Different ways to make a string? - c++

I'm new to c++ and I'd like to know right from the start,
Does any of these methods of making strings work exactly the same way and give the exact same results always in every case? is there any difference in the result in any of them?
1) char greeting [6] = { 'h','e','l','l','o','\0' };
2) char greeting[] = "hello";
3) #include <string>
string greeting = "hello";

1) and 2) work exactly the same. Both create a 6-element non-heap-allocated array, and copy the characters 'h', 'e', 'l', 'l', 'o', '\0' to the array at runtime or load time.
3) creates an instance of std::string and calls its constructor which copies the characters 'h', 'e', 'l', 'l', 'o'(, '\0')* to its internal memory buffer. (* The '\0' is not required to be stored in the memory buffer.)
There is another way to declare a string in C++, using a pointer to char:
const char* greeting = "hello";
This will not copy anything. It will just point the pointer to the first character 'h' of the null-terminated "hello" string which is located somewhere in memory. The string is also read-only (modifying it causes undefined behavior), which is why one should use a pointer-to-const here.
If you're wondering which one to use, choose std::string, it's the safest and easiest.

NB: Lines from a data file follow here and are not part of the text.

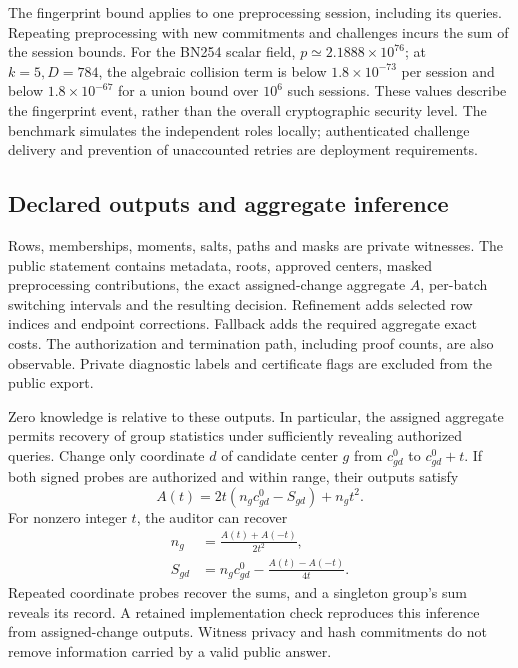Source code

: The fingerprint bound applies to one preprocessing session, including its
queries. Repeating preprocessing with new commitments and challenges incurs
the sum of the session bounds. For the BN254 scalar field,
$p\simeq2.1888\times10^{76}$; at $k=5,D=784$, the algebraic collision term is
below $1.8\times10^{-73}$ per session and below $1.8\times10^{-67}$ for a
union bound over $10^6$ such sessions. These values describe the fingerprint
event, rather than the overall cryptographic security level. The benchmark
simulates the independent roles locally; authenticated challenge delivery
and prevention of unaccounted retries are deployment requirements.

\subsection{Declared outputs and aggregate inference}\label{sec:leakage}
Rows, memberships, moments, salts, paths and masks are private witnesses.
The public statement contains metadata, roots, approved centers, masked
preprocessing contributions, the exact assigned-change aggregate $A$,
per-batch switching intervals and the resulting decision. Refinement adds
selected row indices and endpoint corrections. Fallback adds the required
aggregate exact costs. The authorization and termination path, including
proof counts, are also observable. Private diagnostic labels and
certificate flags are excluded from the public export.

Zero knowledge is relative to these outputs. In particular, the assigned
aggregate permits recovery of group statistics under sufficiently revealing
authorized queries. Change only coordinate $d$ of candidate center $g$
from $c^0_{gd}$ to $c^0_{gd}+t$. If both signed probes are authorized and
within range, their outputs satisfy
\begin{equation}\label{eq:probe-leakage}
 A(t)=2t(n_gc^0_{gd}-S_{gd})+n_gt^2.
\end{equation}
For nonzero integer $t$, the auditor can recover
\begin{align}
 n_g&=\frac{A(t)+A(-t)}{2t^2},\\
 S_{gd}&=n_gc^0_{gd}-\frac{A(t)-A(-t)}{4t}.
\end{align}
Repeated coordinate probes recover the sums, and a singleton group's sum
reveals its record. A retained implementation check reproduces this
inference from assigned-change outputs. Witness privacy and hash
commitments do not remove information carried by a valid public answer.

Do these methods of making strings work exactly the same way and give the exact same results always in every case?
The first two are array definitions:
char greeting [6] = { 'h','e','l','l','o','\0' };
char greeting [ ] = "hello";
"work the same" as in the second definition a '\0' is appended implicitly.
As for the third definition:
string greeting = "hello";
A string is a class type object and as such it is more complex than a simple array.
Is there any difference in the result in any of them?
There is a quantitative1 and qualitative2 difference between the first two and the third stemming from the fact that std::string is a class type object.
1. Quantitative: arrays occupy less memory space than string.
2. Qualitative: string provides resource management and many facilities for element manipulation.

Related

Get away with Initialize the char array without putting \0 at the end of string

I am new to c++ language,recently, as I was taught that:
we should put '\0' at the end of char array while doing initialization ,for example :
char x[6] = "hello"; //OK
However,if you do :
char x[5] = "hello";
Then this would raise the error :
initializer-string for array of chars is too long
Everything goes as I expect until the experssion below does not raise the compile error...:
char x[5] = {'h','e','l','l','o'};
This really confuses me , So I would like to ask two questions :
1.Why doesn't expression char x[5] = "hello"; raise error?
2.To my knowledge,the function strlen() would stop only if it finds '\0' to determine the lengh of char array,in this case,what would strlen(x) return?
Thanks!
The string literal "hello" has six characters, because there's an implied nul terminator. So
char x[] = "hello";
defines an array of six char. That's almost always what you want, because the C-style string functions (strlen, strcpy, strcat, etc.) operate on C-style strings, which are, by definition, nul terminated.
But that doesn't mean that every array of char will be nul terminated.
char x[] = { 'h', 'e', 'l', 'l', 'o' };
This defines an array of five char. Applying C-style string functions to this array will result in undefined behavior, because the array does not have a nul terminator.
You can do character-by-character initialization and create a valid C-style string by explicitly including the nul terminator:
char x[] = { 'h', 'e', 'l', 'l', 'o', '\0' };
This defines an array of six char that holds a C-style string (i.e., a nul terminated sequence of characters).
The key here is to separate in your mind the general notion of an array of char from the more specific notion of an array of char that holds a C-style string. The latter is almost always what you want to do, but that doesn't mean that there is never a use for the former. It's just that the former is uncommon.
As an aside, in C you're allowed to elide the nul terminator:
char x[5] = "hello";
this is legal C, and it creates an array of 5 char, with no nul terminator. In C++ that's not legal.
Why doesn't expression char x[5] = "hello"; raise an error?
This is not true. The appearance of an error is expected in this case.
To my knowledge, the function strlen() would stop only if it finds '\0' to determine the length of the char array, in this case, what would strlen(x) return?
If you can run the code somehow, the program will undergo an undefined-behavior. That is, you will not get what you would expect. The strlen() will only stop counting when it finds a null-terminator, i.e. it may go outside the initialized part of the char array and access the uninitialized ones – it's where the UB is invoked.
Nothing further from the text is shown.